The architecture is confirmed. JetBrains’ technical paper on arXiv corroborates the 12B/2.5B active, 64-expert/8-active structure, along with Grouped-Query Attention using 4 KV heads and Sliding Window Attention. JetBrains reports a 128K context window and approximately 10.6 trillion tokens in the training dataset, both figures from the vendor’s technical report, not independently verified.

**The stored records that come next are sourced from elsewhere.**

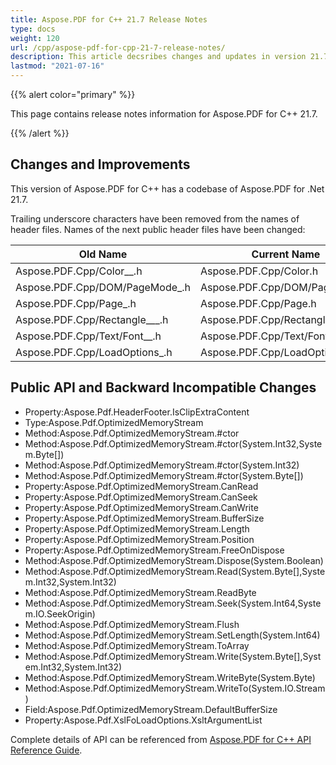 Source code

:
 ```yaml
---
title: Aspose.PDF for C++ 21.7 Release Notes
type: docs
weight: 120
url: /cpp/aspose-pdf-for-cpp-21-7-release-notes/
description: This article decsribes changes and updates in version 21.7 of Aspose.PDF for C++ library
lastmod: "2021-07-16"
---
```


{{% alert color="primary" %}}

This page contains release notes information for Aspose.PDF for C++ 21.7.

{{% /alert %}}

## Changes and Improvements

This version of Aspose.PDF for C++ has a codebase of Aspose.PDF for .Net 21.7.

Trailing underscore characters have been removed from the names of header files.
Names of the next public header files have been changed:

| **Old Name** | **Current Name** |
|---|---|
|Aspose.PDF.Cpp/Color__.h|Aspose.PDF.Cpp/Color.h|
|Aspose.PDF.Cpp/DOM/PageMode_.h|Aspose.PDF.Cpp/DOM/PageMode.h|
|Aspose.PDF.Cpp/Page_.h|Aspose.PDF.Cpp/Page.h|
|Aspose.PDF.Cpp/Rectangle___.h|Aspose.PDF.Cpp/Rectangle.h|
|Aspose.PDF.Cpp/Text/Font__.h|Aspose.PDF.Cpp/Text/Font.h|
|Aspose.PDF.Cpp/LoadOptions_.h|Aspose.PDF.Cpp/LoadOptions.h|

## Public API and Backward Incompatible Changes

* Property:Aspose.Pdf.HeaderFooter.IsClipExtraContent
* Type:Aspose.Pdf.OptimizedMemoryStream
* Method:Aspose.Pdf.OptimizedMemoryStream.#ctor
* Method:Aspose.Pdf.OptimizedMemoryStream.#ctor(System.Int32,System.Byte[])
* Method:Aspose.Pdf.OptimizedMemoryStream.#ctor(System.Int32)
* Method:Aspose.Pdf.OptimizedMemoryStream.#ctor(System.Byte[])
* Property:Aspose.Pdf.OptimizedMemoryStream.CanRead
* Property:Aspose.Pdf.OptimizedMemoryStream.CanSeek
* Property:Aspose.Pdf.OptimizedMemoryStream.CanWrite
* Property:Aspose.Pdf.OptimizedMemoryStream.BufferSize
* Property:Aspose.Pdf.OptimizedMemoryStream.Length
* Property:Aspose.Pdf.OptimizedMemoryStream.Position
* Property:Aspose.Pdf.OptimizedMemoryStream.FreeOnDispose
* Method:Aspose.Pdf.OptimizedMemoryStream.Dispose(System.Boolean)
* Method:Aspose.Pdf.OptimizedMemoryStream.Read(System.Byte[],System.Int32,System.Int32)
* Method:Aspose.Pdf.OptimizedMemoryStream.ReadByte
* Method:Aspose.Pdf.OptimizedMemoryStream.Seek(System.Int64,System.IO.SeekOrigin)
* Method:Aspose.Pdf.OptimizedMemoryStream.Flush
* Method:Aspose.Pdf.OptimizedMemoryStream.SetLength(System.Int64)
* Method:Aspose.Pdf.OptimizedMemoryStream.ToArray
* Method:Aspose.Pdf.OptimizedMemoryStream.Write(System.Byte[],System.Int32,System.Int32)
* Method:Aspose.Pdf.OptimizedMemoryStream.WriteByte(System.Byte)
* Method:Aspose.Pdf.OptimizedMemoryStream.WriteTo(System.IO.Stream)
* Field:Aspose.Pdf.OptimizedMemoryStream.DefaultBufferSize
* Property:Aspose.Pdf.XslFoLoadOptions.XsltArgumentList

Complete details of API can be referenced from [Aspose.PDF for C++ API Reference Guide](https://reference.aspose.com/pdf/cpp).
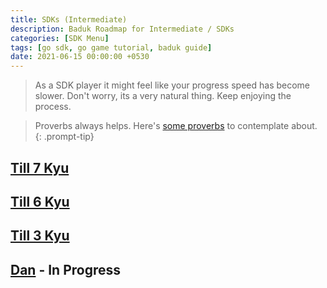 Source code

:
 ```yaml
---
title: SDKs (Intermediate)
description: Baduk Roadmap for Intermediate / SDKs
categories: [SDK Menu]
tags: [go sdk, go game tutorial, baduk guide]
date: 2021-06-15 00:00:00 +0530
---
```


> As a SDK player it might feel like your progress speed has become slower. Don't worry, its a very natural thing. Keep
enjoying the process.

> Proverbs always helps. Here's <a href="https://en.1200igo.com/proverb" target="_blank">some proverbs</a> to
contemplate about.
{: .prompt-tip}

## [Till 7 Kyu](/posts/sdk-9kyu)

## [Till 6 Kyu](/posts/sdk-6kyu)

## [Till 3 Kyu](/posts/sdk-3kyu)

## [Dan](/posts/shodan) - In Progress
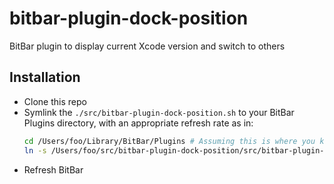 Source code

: # bitbar-plugin-dock-position
BitBar plugin to display current Xcode version and switch to others

## Installation

- Clone this repo
- Symlink the `./src/bitbar-plugin-dock-position.sh` to your BitBar Plugins directory, with an appropriate refresh rate as in:
    ```bash
    cd /Users/foo/Library/BitBar/Plugins # Assuming this is where you keep your plugins
    ln -s /Users/foo/src/bitbar-plugin-dock-position/src/bitbar-plugin-dock-position.sh ./bitbar-plugin-dock-position.60s.sh
    ```
- Refresh BitBar
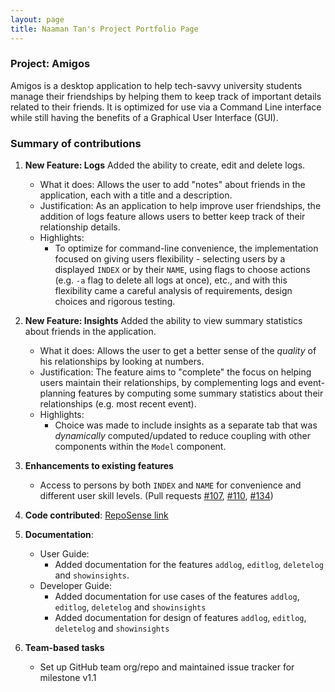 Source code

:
 ```yaml
---
layout: page
title: Naaman Tan's Project Portfolio Page
---
```


### Project: Amigos

Amigos is a desktop application to help tech-savvy university students
manage their friendships by helping them to keep track of important
details related to their friends. It is optimized for use via a Command Line interface while
still having the benefits of a Graphical User Interface (GUI).

### Summary of contributions
1. **New Feature: Logs** Added the ability to create, edit and delete logs.
    * What it does: Allows the user to add "notes" about friends in the application, 
                    each with a title and a description.
    * Justification: As an application to help improve user friendships, the addition of logs
                     feature allows users to better keep track of their relationship details.
    * Highlights: 
        * To optimize for command-line convenience, the implementation focused on giving users 
          flexibility - selecting users by a displayed `INDEX` or by their `NAME`, using flags to 
          choose actions (e.g. `-a` flag to delete all logs at once), etc., and with this flexibility
          came a careful analysis of requirements, design choices and rigorous testing.


2. **New Feature: Insights** Added the ability to view summary statistics about friends in the application.
    * What it does: Allows the user to get a better sense of the _quality_ of his relationships by looking  at numbers.
    * Justification: The feature aims to "complete" the focus on helping users maintain their relationships, by complementing logs
                     and event-planning features by computing some summary statistics about their relationships
                     (e.g. most recent event).
    * Highlights: 
         * Choice was made to include insights as a separate tab that was _dynamically_ computed/updated to reduce coupling
           with other components within the `Model` component. 
         

3. **Enhancements to existing features**
    * Access to persons by both `INDEX` and `NAME` for convenience and different user skill levels. (Pull requests [\#107](), [\#110](), [\#134]()) 

    
4. **Code contributed**: [RepoSense link](https://nus-cs2103-ay2122s2.github.io/tp-dashboard/?search=tanyjnaaman&breakdown=true)


5. **Documentation**:
    * User Guide:
        * Added documentation for the features `addlog`, `editlog`, `deletelog` and `showinsights`.
    * Developer Guide:
        * Added documentation for use cases of the features `addlog`, `editlog`, `deletelog` and `showinsights`
        * Added documentation for design of features `addlog`, `editlog`, `deletelog` and `showinsights`

6. **Team-based tasks**
    * Set up GitHub team org/repo and maintained issue tracker for milestone v1.1


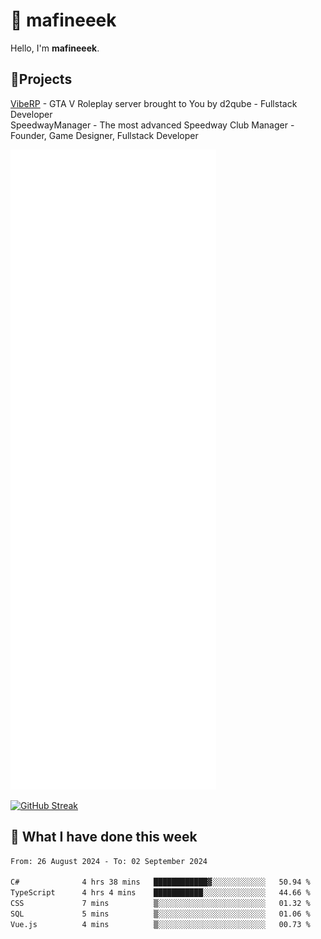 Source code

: # 👋 mafineeek
Hello, I'm **mafineeek**.

## 📝Projects

[VibeRP](https://v-rp.pl) - GTA V Roleplay server brought to You by d2qube - Fullstack Developer<br/>
SpeedwayManager - The most advanced Speedway Club Manager - Founder, Game Designer, Fullstack Developer


![](./github-metrics.svg)

[![GitHub Streak](https://streak-stats.demolab.com/?user=mafineeek)](https://git.io/streak-stats)

## 📰 What I have done this week
<!--START_SECTION:waka-->

```txt
From: 26 August 2024 - To: 02 September 2024

C#              4 hrs 38 mins   ████████████▓░░░░░░░░░░░░   50.94 %
TypeScript      4 hrs 4 mins    ███████████░░░░░░░░░░░░░░   44.66 %
CSS             7 mins          ▒░░░░░░░░░░░░░░░░░░░░░░░░   01.32 %
SQL             5 mins          ▒░░░░░░░░░░░░░░░░░░░░░░░░   01.06 %
Vue.js          4 mins          ▒░░░░░░░░░░░░░░░░░░░░░░░░   00.73 %
```

<!--END_SECTION:waka-->
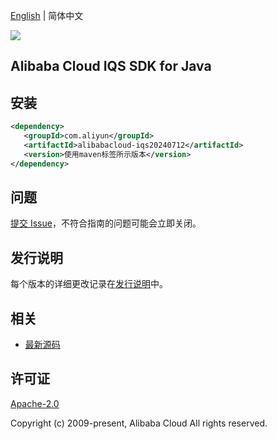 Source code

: [English](README.md) | 简体中文

![](https://aliyunsdk-pages.alicdn.com/icons/AlibabaCloud.svg)

## Alibaba Cloud IQS SDK for Java

## 安装

```xml
<dependency>
   <groupId>com.aliyun</groupId>
   <artifactId>alibabacloud-iqs20240712</artifactId>
   <version>使用maven标签所示版本</version>
</dependency>
```

## 问题

[提交 Issue](https://github.com/aliyun/alibabacloud-java-async-sdk/issues/new)，不符合指南的问题可能会立即关闭。

## 发行说明

每个版本的详细更改记录在[发行说明](./ChangeLog.txt)中。

## 相关

- [最新源码](https://github.com/aliyun/alibabacloud-async-java-sdk/)

## 许可证

[Apache-2.0](http://www.apache.org/licenses/LICENSE-2.0)

Copyright (c) 2009-present, Alibaba Cloud All rights reserved.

AIME 2025+2026 Score (per JetBrains technical report)
Disputed Claim
The benchmark profile is where this gets interesting. According to JetBrains’ technical report, Mellum2 scores 69.9% on LiveCodeBench v6. For a coding-specialized model, that’s the number that matters most to its target audience. JetBrains also reports a “Thinking” variant trained via RLVR, which scores 58.4% on AIME 2025 and 2026. The catch is that Qwen3.5-4B, a general-purpose dense model less than a third of Mellum2’s total parameter count, reportedly scores 68.3% on the same AIME evaluation, per the same technical report. A smaller dense model outperforming a larger MoE on mathematical reasoning. JetBrains disclosed this comparison themselves. That’s worth noting.
JetBrains claims up to 2x faster inference compared to dense models of similar parameter count. This figure appears in the vendor’s announcement but wasn’t confirmed in the arXiv abstract content available for review, treat it as a vendor claim until independent benchmarks emerge.

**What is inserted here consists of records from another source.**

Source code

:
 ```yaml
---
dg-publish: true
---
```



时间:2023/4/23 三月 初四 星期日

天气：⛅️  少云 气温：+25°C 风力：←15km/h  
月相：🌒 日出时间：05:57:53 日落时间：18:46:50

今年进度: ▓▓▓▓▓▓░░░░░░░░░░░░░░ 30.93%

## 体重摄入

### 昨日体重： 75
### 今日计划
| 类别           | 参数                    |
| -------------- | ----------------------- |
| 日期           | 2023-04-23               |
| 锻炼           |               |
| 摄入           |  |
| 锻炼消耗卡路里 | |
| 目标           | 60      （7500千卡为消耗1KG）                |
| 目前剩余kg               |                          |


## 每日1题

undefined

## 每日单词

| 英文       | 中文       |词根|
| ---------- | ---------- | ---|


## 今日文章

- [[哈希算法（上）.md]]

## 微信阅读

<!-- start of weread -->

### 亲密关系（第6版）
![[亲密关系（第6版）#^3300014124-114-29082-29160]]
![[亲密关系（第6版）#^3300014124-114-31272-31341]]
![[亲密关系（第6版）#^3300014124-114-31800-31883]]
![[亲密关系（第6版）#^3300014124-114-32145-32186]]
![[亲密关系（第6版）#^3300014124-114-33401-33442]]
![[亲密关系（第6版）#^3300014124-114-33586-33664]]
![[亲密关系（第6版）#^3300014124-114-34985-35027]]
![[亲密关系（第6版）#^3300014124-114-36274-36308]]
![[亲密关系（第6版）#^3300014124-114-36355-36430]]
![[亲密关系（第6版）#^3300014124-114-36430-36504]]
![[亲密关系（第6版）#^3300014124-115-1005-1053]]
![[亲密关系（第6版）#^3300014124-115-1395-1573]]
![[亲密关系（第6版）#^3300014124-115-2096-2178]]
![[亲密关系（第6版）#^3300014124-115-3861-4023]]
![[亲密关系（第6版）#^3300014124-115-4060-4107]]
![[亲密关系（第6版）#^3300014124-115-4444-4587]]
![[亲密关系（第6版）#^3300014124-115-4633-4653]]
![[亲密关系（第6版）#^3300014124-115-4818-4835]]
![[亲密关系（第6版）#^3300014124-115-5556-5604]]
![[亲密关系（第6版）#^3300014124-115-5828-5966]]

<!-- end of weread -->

Deployment is functional but not frictionless. vLLM supports the model natively. Standard Transformers-based pipelines work but may carry overhead from the custom architecture. Early community reports suggest compatibility challenges with Ollama due to that custom MoE structure, if you’re running local inference on Ollama, verify compatibility before building around it. The Hugging Face model card would normally clarify this, but that source was unavailable at the time of this brief’s production.
What to Watch
What to watch: Independent benchmark evaluation of the LiveCodeBench 69.9% figure is the key trigger. JetBrains published this via their own technical report, which is appropriate and transparent, but the performance claim hasn’t cleared an independent reproduction. Epoch AI coverage or a community reproduction on a standardized harness would move this from vendor-qualified to confirmed. Watch for those in the weeks following release.
TJS synthesis: Don’t deploy this model for mathematical reasoning tasks where Qwen3.5-4B is already in your stack. For coding-specific agentic pipelines, code generation, editing, debugging, tool-use sequences, Mellum2’s MoE architecture makes a credible case on latency grounds, and Apache 2.0 removes the license friction. Wait for independent LiveCodeBench confirmation before replacing your current coding model. If vLLM is already your inference layer, this is worth a controlled evaluation this month.